Graph/data model specification from Steve Harris on 2005-03-23 (public-rdf-dawg@w3.org from January to March 2005)

From: Steve Harris <S.W.Harris@ecs.soton.ac.uk>
Date: Wed, 23 Mar 2005 10:28:34 +0000
To: DAWG public list <public-rdf-dawg@w3.org>
Message-ID: <20050323102834.GC16051@login.ecs.soton.ac.uk>

Appologies for the length of this mail, but its a complicated subject and
I want to be as clear as possible.

I have been very uncomfortable with the way that the graph data model is
specifed in the SPARQL working draft. I've been mulling over it and its
implications for some time, and it still seems like the wrong thing. As
Andy has shown, it is possible for (most?) existing system to emulate
the proposed model, but the emulation doesn't sit right with me, and it is
inconvienient for users in what is the current most-common behaviour in my
experience. So, I have a slightly different suggestion that I hope is a
bit more implementation neutral.

Implementation should be little/no effort for background+named graph
systems (it requires the ability to identify the background graph with a
URI, but I understand cwm can allready do this), and it is less effort to
support and less of a departure for quad-based systems than the current
proposal.

Two query (protocol/whatever) parameters, I'l call them "use" and
"constrain", though those are not good names.

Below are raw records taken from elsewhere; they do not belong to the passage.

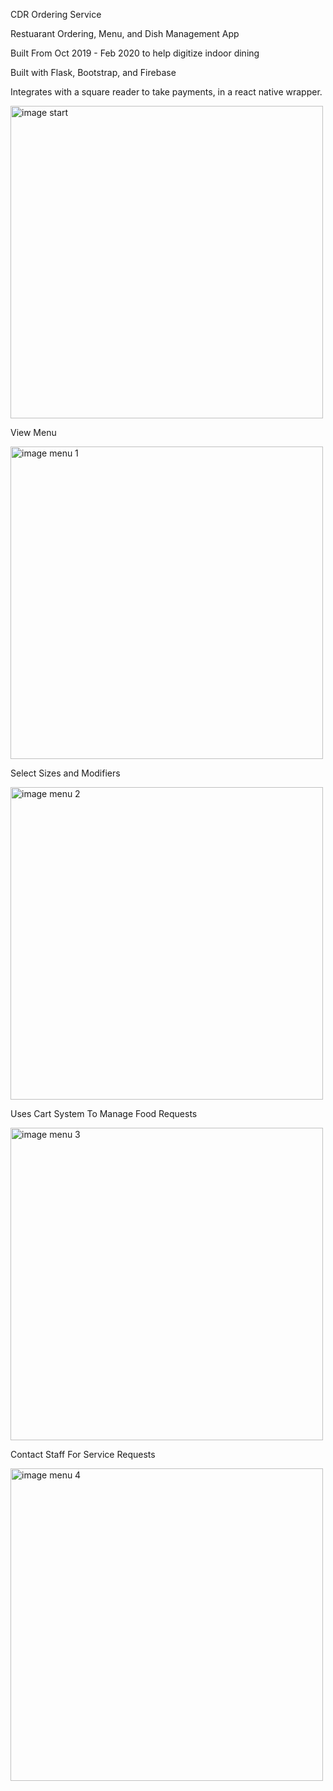 CDR Ordering Service
 
Restuarant Ordering, Menu, and Dish Management App

Built From Oct 2019 - Feb 2020 to help digitize indoor dining

Built with Flask, Bootstrap, and Firebase

Integrates with a square reader to take payments, in a react native wrapper.




<img src="https://github.com/calebjohn24/cdr_ordering_service/blob/master/mdImages/IMG_20200210_130511.jpg" alt="image start" width="500"/>


View Menu

<img src="https://github.com/calebjohn24/cdr_ordering_service/blob/master/mdImages/IMG_20200210_130532.jpg" alt="image menu 1" width="500"/>

Select Sizes and Modifiers

<img src="https://github.com/calebjohn24/cdr_ordering_service/blob/master/mdImages/IMG_20200210_130553.jpg" alt="image menu 2" width="500"/>


Uses Cart System To Manage Food Requests

<img src="https://github.com/calebjohn24/cdr_ordering_service/blob/master/mdImages/IMG_20200210_130637.jpg" alt="image menu 3" width="500"/>


Contact Staff For Service Requests

<img src="https://github.com/calebjohn24/cdr_ordering_service/blob/master/mdImages/IMG_20200210_130657.jpg" alt="image menu 4" width="500"/>
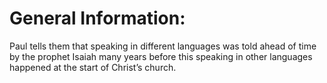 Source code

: # General Information:

Paul tells them that speaking in different languages was told ahead of time by the prophet Isaiah many years before this speaking in other languages happened at the start of Christ’s church. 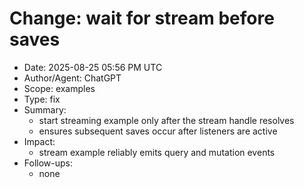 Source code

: # Change: wait for stream before saves

- Date: 2025-08-25 05:56 PM UTC
- Author/Agent: ChatGPT
- Scope: examples
- Type: fix
- Summary:
  - start streaming example only after the stream handle resolves
  - ensures subsequent saves occur after listeners are active
- Impact:
  - stream example reliably emits query and mutation events
- Follow-ups:
  - none
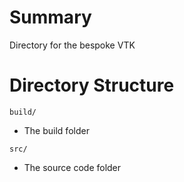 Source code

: # Summary
Directory for the bespoke VTK

# Directory Structure
`build/`
- The build folder

`src/`
- The source code folder
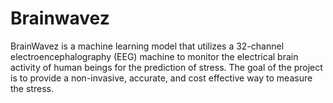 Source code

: # Brainwavez
BrainWavez is a machine learning model that utilizes a 32-channel electroencephalography (EEG) machine to monitor the electrical brain activity of human beings for the prediction of stress. The goal of the project is to provide a non-invasive, accurate, and cost effective way to measure the stress.

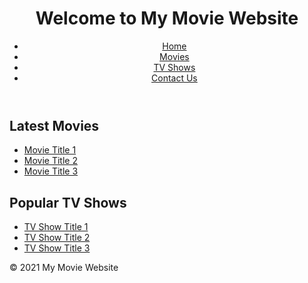 <!DOCTYPE html>
<html>
  <head>
    <title>My Movie Website</title>
  </head>
  <body>
    <header>
      <h1>Welcome to My Movie Website</h1>
      <nav>
        <ul>
          <li><a href="#">Home</a></li>
          <li><a href="#">Movies</a></li>
          <li><a href="#">TV Shows</a></li>
          <li><a href="#">Contact Us</a></li>
        </ul>
      </nav>
    </header>
    <main>
      <section>
        <h2>Latest Movies</h2>
        <ul>
          <li><a href="#">Movie Title 1</a></li>
          <li><a href="#">Movie Title 2</a></li>
          <li><a href="#">Movie Title 3</a></li>
        </ul>
      </section>
      <section>
        <h2>Popular TV Shows</h2>
        <ul>
          <li><a href="#">TV Show Title 1</a></li>
          <li><a href="#">TV Show Title 2</a></li>
          <li><a href="#">TV Show Title 3</a></li>
        </ul>
      </section>
    </main>
    <footer>
      <p>&copy; 2021 My Movie Website</p>
    </footer>
  </body>
</html>
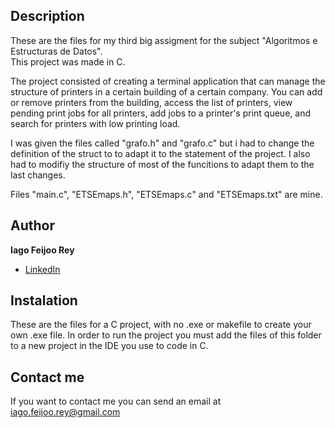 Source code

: ## Description

These are the files for my third big assigment for the subject "Algoritmos e Estructuras de Datos".  
This project was made in C.  

The project consisted of creating a terminal application that can manage the structure of printers in a certain building of a certain company. You can add or remove printers from the building, access the list of printers, view pending print jobs for all printers, add jobs to a printer's print queue, and search for printers with low printing load.  

I was given the files called "grafo.h" and "grafo.c" but i had to change the definition of the struct to to adapt it to the statement of the project. I also had to modifiy the structure of most of the funcitions to adapt them to the last changes.  

Files "main.c", "ETSEmaps.h", "ETSEmaps.c" and "ETSEmaps.txt" are mine.

## Author
**Iago Feijoo Rey**

* [LinkedIn](www.linkedin.com/in/iagofeijoorey)

## Instalation
These are the files for a C project, with no .exe or makefile to create your own .exe file. In order to run the project you must add the files of this folder to a new project in the IDE you use to code in C.

## Contact me
If you want to contact me you can send an email at iago.feijoo.rey@gmail.com
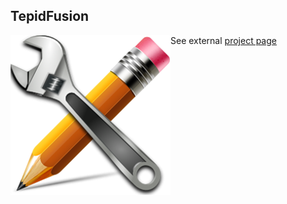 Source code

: ## TepidFusion
<img style="float:left" src="assets/icon.png" />

See external [project page](http://lucidfusionlabs.com/TepidFusion)
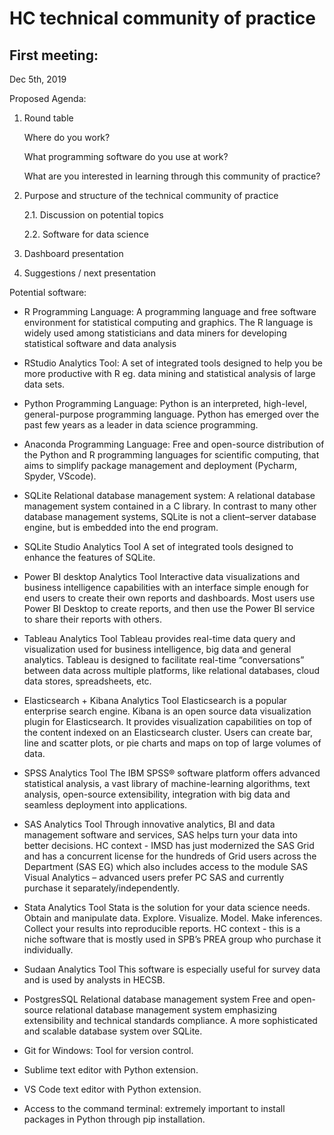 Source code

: # HC technical community of practice

## First meeting:

Dec 5th, 2019

Proposed Agenda:

1.	Round table 
    
    Where do you work?
    
    What programming software do you use at work?
    
    What are you interested in learning through this community of practice?
    
2.	Purpose and structure of the technical community of practice
    
    2.1. Discussion on potential topics
    
    2.2. Software for data science

3.	Dashboard presentation

4.	Suggestions / next presentation 


Potential software:

- R	Programming Language:	A programming language and free software environment for statistical computing and graphics. The R language is widely used among statisticians and data miners for developing statistical software and data analysis

- RStudio	Analytics Tool:	A set of integrated tools designed to help you be more productive with R eg. data mining and statistical analysis of large data sets.

- Python	Programming Language:	Python is an interpreted, high-level, general-purpose programming language. Python has emerged over the past few years as a leader in data science programming.

- Anaconda 	Programming Language:	Free and open-source distribution of the Python and R programming languages for scientific computing, that aims to simplify package management and deployment (Pycharm, Spyder, VScode).

- SQLite 	Relational database management system: 	A relational database management system contained in a C library. In contrast to many other database management systems, SQLite is not a client–server database engine, but is embedded into the end program.

- SQLite Studio	Analytics Tool	A set of integrated tools designed to enhance the features of SQLite.

- Power BI desktop	Analytics Tool	Interactive data visualizations and business intelligence capabilities with an interface simple enough for end users to create their own reports and dashboards.  Most users use Power BI Desktop to create reports, and then use the Power BI service to share their reports with others.

- Tableau	Analytics Tool	Tableau provides real-time data query and visualization used for business intelligence, big data and general analytics.  Tableau is designed to facilitate real-time “conversations” between data across multiple platforms, like relational databases, cloud data stores, spreadsheets, etc.

- Elasticsearch + Kibana	Analytics Tool	Elasticsearch is a popular enterprise search engine.   Kibana is an open source data visualization plugin for Elasticsearch. It provides visualization capabilities on top of the content indexed on an Elasticsearch cluster. Users can create bar, line and scatter plots, or pie charts and maps on top of large volumes of data.

- SPSS	Analytics Tool	The IBM SPSS® software platform offers advanced statistical analysis, a vast library of machine-learning algorithms, text analysis, open-source extensibility, integration with big data and seamless deployment into applications.

- SAS	Analytics Tool	Through innovative analytics, BI and data management software and services, SAS helps turn your data into better decisions. HC context - IMSD has just modernized the SAS Grid and has a concurrent license for the hundreds of Grid users across the Department (SAS EG) which also includes access to the module SAS Visual Analytics – advanced users prefer PC SAS and currently purchase it separately/independently.

- Stata	Analytics Tool	Stata is the solution for your data science needs. Obtain and manipulate data. Explore. Visualize. Model. Make inferences. Collect your results into reproducible reports. HC context - this is a niche software that is mostly used in SPB’s PREA group who purchase it individually.

- Sudaan	Analytics Tool	This software is especially useful for survey data and is used by analysts in HECSB.

- PostgresSQL 	Relational database management system	Free and open-source relational database management system emphasizing extensibility and technical standards compliance. A more sophisticated and scalable database system over SQLite.

- Git for Windows: Tool for version control.

- Sublime text editor with Python extension.

- VS Code text editor with Python extension.

- Access to the command terminal: extremely important to install packages in Python through pip installation.
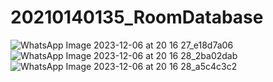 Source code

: # 20210140135_RoomDatabase
![WhatsApp Image 2023-12-06 at 20 16 27_e18d7a06](https://github.com/DimasLuxMundi/20210140135_RoomDatabase/assets/115075884/a9c5e7f8-f743-4554-9e30-1e21993287e5)
![WhatsApp Image 2023-12-06 at 20 16 28_2ba02dab](https://github.com/DimasLuxMundi/20210140135_RoomDatabase/assets/115075884/ca412d48-e70a-4615-ba71-bf5228891023)
![WhatsApp Image 2023-12-06 at 20 16 28_a5c4c3c2](https://github.com/DimasLuxMundi/20210140135_RoomDatabase/assets/115075884/ae10f9b5-b5a4-4bdb-a342-ac6760841965)
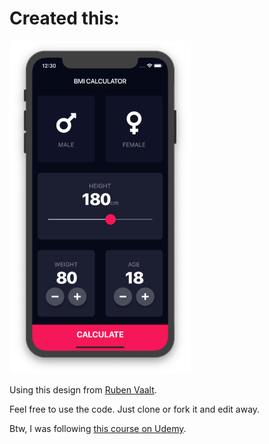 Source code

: # Created this:
<img src="./docs/bmi-caclulator-screenshot.png" width="290" alt="Check where you are with your weight.">

Using this design from [Ruben Vaalt](https://dribbble.com/shots/4585382-Simple-BMI-Calculator).

Feel free to use the code. Just clone or fork it and edit away.

Btw, I was following [this course on Udemy](https://www.udemy.com/flutter-bootcamp-with-dart).
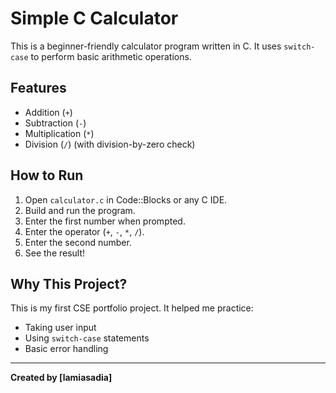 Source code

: # Simple C Calculator

This is a beginner-friendly calculator program written in C. It uses `switch-case` to perform basic arithmetic operations.

## Features

- Addition (`+`)
- Subtraction (`-`)
- Multiplication (`*`)
- Division (`/`) (with division-by-zero check)

## How to Run

1. Open `calculator.c` in Code::Blocks or any C IDE.
2. Build and run the program.
3. Enter the first number when prompted.
4. Enter the operator (`+`, `-`, `*`, `/`).
5. Enter the second number.
6. See the result!

## Why This Project?

This is my first CSE portfolio project. It helped me practice:
- Taking user input
- Using `switch-case` statements
- Basic error handling

---

**Created by [lamiasadia]** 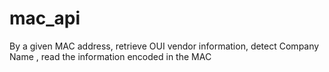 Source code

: # mac_api

By a given MAC address, retrieve OUI vendor information, detect Company Name , read the information encoded in the MAC
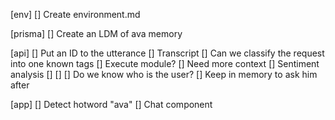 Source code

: [env]
[] Create environment.md

[prisma]
[] Create an LDM of ava memory

[api]
[] Put an ID to the utterance
[] Transcript
[] Can we classify the request into one known tags
[] Execute module?
[] Need more context
[] Sentiment analysis 
[] 
[]
[] Do we know who is the user?
[] Keep in memory to ask him after

[app]
[] Detect hotword "ava"
[] Chat component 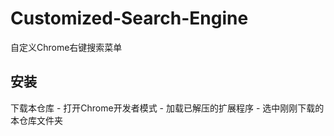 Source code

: # Customized-Search-Engine
自定义Chrome右键搜索菜单
## 安装
下载本仓库 - 打开Chrome开发者模式 - 加载已解压的扩展程序 - 选中刚刚下载的本仓库文件夹
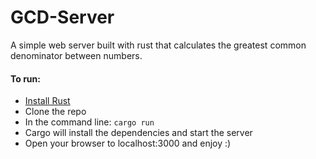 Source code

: # GCD-Server

A simple web server built with rust that calculates the greatest common denominator between numbers.

#### To run:

* [Install Rust](https://rustup.rs/)
* Clone the repo
* In the command line: `cargo run`
* Cargo will install the dependencies and start the server
* Open your browser to localhost:3000 and enjoy :)
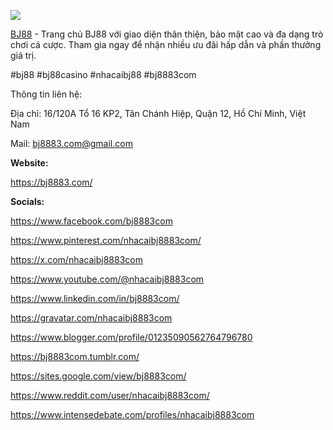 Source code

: ![](https://s3-ap-northeast-1.amazonaws.com/g0v-hackmd-images/uploads/upload_bc3d883eed34edbf213360976e299843.png)
<p><u><a href="https://bj8883.com/">BJ88</a></u> - Trang chủ BJ88 với giao diện th&acirc;n thiện, bảo mật cao v&agrave; đa dạng tr&ograve; chơi c&aacute; cược. Tham gia ngay để nhận nhiều ưu đ&atilde;i hấp dẫn v&agrave; phần thưởng gi&aacute; trị.</p>
<p>#bj88 #bj88casino #nhacaibj88 #bj8883com</p>
<p>Th&ocirc;ng tin li&ecirc;n hệ:</p>
<p>Địa chỉ: 16/120A Tổ 16 KP2, T&acirc;n Ch&aacute;nh Hiệp, Quận 12, Hồ Ch&iacute; Minh, Việt Nam</p>
<p>Mail: <a href="mailto:bj8883.com@gmail.com">bj8883.com@gmail.com</a></p>
<p><strong>Website:</strong></p>
<p><a href="https://bj8883.com/">https://bj8883.com/</a></p>
<p><strong>Socials:</strong></p>
<p><a href="https://www.facebook.com/bj8883com">https://www.facebook.com/bj8883com</a></p>
<p><a href="https://www.pinterest.com/nhacaibj8883com/">https://www.pinterest.com/nhacaibj8883com/</a></p>
<p><a href="https://x.com/nhacaibj8883com">https://x.com/nhacaibj8883com</a></p>
<p><a href="https://www.youtube.com/@nhacaibj8883com">https://www.youtube.com/@nhacaibj8883com</a></p>
<p><a href="https://www.linkedin.com/in/bj8883com/">https://www.linkedin.com/in/bj8883com/</a></p>
<p><a href="https://gravatar.com/nhacaibj8883com">https://gravatar.com/nhacaibj8883com</a></p>
<p><a href="https://www.blogger.com/profile/01235090562764796780">https://www.blogger.com/profile/01235090562764796780</a></p>
<p><a href="https://bj8883com.tumblr.com/">https://bj8883com.tumblr.com/</a></p>
<p><a href="https://sites.google.com/view/bj8883com/">https://sites.google.com/view/bj8883com/</a></p>
<p><a href="https://www.reddit.com/user/nhacaibj8883com/">https://www.reddit.com/user/nhacaibj8883com/</a></p>
<p><a href="https://www.intensedebate.com/profiles/nhacaibj8883com">https://www.intensedebate.com/profiles/nhacaibj8883com</a></p>
<p><strong>&nbsp;</strong></p>
<p>&nbsp;</p> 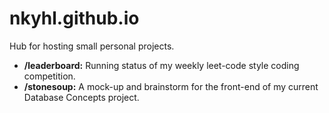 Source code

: # nkyhl.github.io
Hub for hosting small personal projects.

* **/leaderboard:** Running status of my weekly leet-code style coding competition.
* **/stonesoup:** A mock-up and brainstorm for the front-end of my current Database Concepts project.
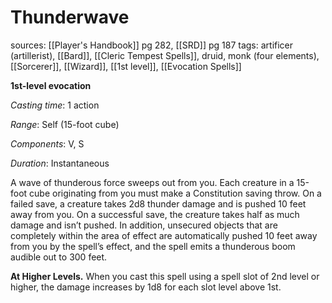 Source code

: # Thunderwave
sources: [[Player's Handbook]] pg 282, [[SRD]] pg 187
tags: artificer (artillerist), [[Bard]], [[Cleric Tempest Spells]], druid, monk (four elements), [[Sorcerer]], [[Wizard]], [[1st level]], [[Evocation Spells]]

**1st-level evocation**

*Casting time*: 1 action

*Range*: Self (15-foot cube)

*Components*: V, S

*Duration*: Instantaneous

A wave of thunderous force sweeps out from you. Each creature in a 15-foot cube originating from you must make a Constitution saving throw. On a failed save, a creature takes 2d8 thunder damage and is pushed 10 feet away from you. On a successful save, the creature takes half as much damage and isn’t pushed. In addition, unsecured objects that are completely within the area of effect are automatically pushed 10 feet away from you by the spell’s effect, and the spell emits a thunderous boom audible out to 300 feet.

**At Higher Levels.** When you cast this spell using a spell slot of 2nd level or higher, the damage increases by 1d8 for each slot level above 1st.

They both take lists of URIs, and systems can indicate thier defaults, eg.
via the SADDLE scheme. SPARQL does not specify what the defaults should
be.

"Use"

Use is a list of URIs that are to used as GRAPH URIs to match graph
patterns in which the GRAPH keyword is not used. Systems using background
graphs can set thier default use value to be some URI representing the
background graph, aggregator-type systems can default it to some value
indicating that all known graphs (modulo constrinats in "constrain") are to
be used (I'm not sure about how to invoke this feature, using a legal URI
to indicate 'all' is a bit fraught, * seems ugly, and using the empty list
is wrong).

"Constrain"

This is a hard limit on the graphs that may be used to answer queries, it
could be equivalent to adding
	GRAPH ?gN {...} FILTER ?gN = <uri1> || ?gN = <uri2> ...
to every triple in an aggregator, for dynamic loading systems its just
the list of graphs to load.

All graphs are identified by some URI, even those specifed in "use", though
it may be urn:x-local:background or something equally vague.

Pros

Hopefully this is more neutral to the implementation of the rdf stores
engine. It allows background-like behaviour, but it doesnt limit it to a
particular graph in a given instance of a store/query pair, and it doesnt
require the graph to be stored twice (even conceptually) if you want both
provenance and answers without additional constraints.

Cons

It still has the behaviour that
	SELECT ?x ?y ?z WHERE {?x ?y ?z .}
is different from
	SELECT ?x ?y ?z WHERE GRAPH ?g {?x ?y ?z .}
which makes me uneasy, but I can live with it.

- Steve

Received on Wednesday, 23 March 2005 10:28:37 UTC